Sin bajar el pulgar, inversores en Nueva York esperan detalles para dar su veredicto final.

Texto informativo – Fuente: La Nación

Dicen que falta conocer datos esenciales de la oferta, como la tasa de descuento de los nuevos bonos.
WASHINGTON.- No hubo un veredicto definitivo.
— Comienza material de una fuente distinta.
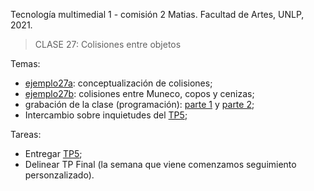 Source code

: Tecnología multimedial 1 - comisión 2 Matias. Facultad de Artes, UNLP, 2021.

> CLASE 27: Colisiones entre objetos

Temas:

- [ejemplo27a](https://github.com/matiasjl/TM1-2021/tree/master/clase27_10_26/clase27a_ejemplo_colisiones): conceptualización de colisiones;
- [ejemplo27b](https://github.com/matiasjl/TM1-2021/tree/master/clase27_10_26/clase27b_juego_muneco_copos_COLISIONES): colisiones entre Muneco, copos y cenizas;
- grabación de la clase (programación): [parte 1](https://drive.google.com/file/d/13paO9_AEQJVfOlkXwAyyaxo3iWMuB4eZ/view?usp=sharing) y [parte 2](https://drive.google.com/file/d/1Lz2msNCCVqCNDq2S6FyftqNQtdzb9rCD/view?usp=sharing);
- Intercambio sobre inquietudes del [TP5](http://www.colaboratorio3.org/mod/assign/view.php?id=503);


Tareas:
- Entregar [TP5](http://www.colaboratorio3.org/mod/assign/view.php?id=503);
- Delinear TP Final (la semana que viene comenzamos seguimiento personzalizado).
Inversores y analistas de Wall Street recibieron la oferta de deuda del gobierno argentino y comenzaron a tejer supuestos para rellenar huecos y hacer cálculos: el ministro de Economía, Martín Guzmán, se guardó detalles claves de la oferta, dejando amplio espacio para las especulaciones, las conjeturas y los sentimientos cruzados.
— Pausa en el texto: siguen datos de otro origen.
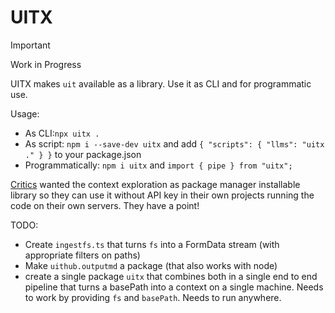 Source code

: # UITX

> [!IMPORTANT]
> Work in Progress

UITX makes `uit` available as a library. Use it as CLI and for programmatic use.

Usage:

- As CLI:`npx uitx .`
- As script: `npm i --save-dev uitx` and add `{ "scripts": { "llms": "uitx ." } }` to your package.json
- Programmatically: `npm i uitx` and `import { pipe } from "uitx";`

[Critics](https://x.com/samgoodwin89/status/1916638156776198340) wanted the context exploration as package manager installable library so they can use it without API key in their own projects running the code on their own servers. They have a point!

TODO:

- Create `ingestfs.ts` that turns `fs` into a FormData stream (with appropriate filters on paths)
- Make `uithub.outputmd` a package (that also works with node)
- create a single package `uitx` that combines both in a single end to end pipeline that turns a basePath into a context on a single machine. Needs to work by providing `fs` and `basePath`. Needs to run anywhere.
Hubo quienes dijeron que la oferta era digerible y otros que la consideraron inaceptable, y el mercado parecía coincidir en que se trataba de un mero punto de partida de una negociación con final incierto.
Los inversores esperaban ansiosos la oferta de Guzmán para dilucidar un interrogante sobre el que se discute desde que la Argentina abrió la puerta a una nueva reestructuración de la deuda: cuál es el “valor presente neto” (VPN) de los bonos que está dispuesto a ofrecer el Gobierno. A partir de ese dato, los inversores podrán calcular la quita sobre el valor de sus bonos en sus carteras. La información que brindó Guzmán fue insuficiente para hacer ese cálculo y los inversores y analistas terminaron “estimando” detalles, como los plazos de los nuevos títulos o la progresión del pago de intereses.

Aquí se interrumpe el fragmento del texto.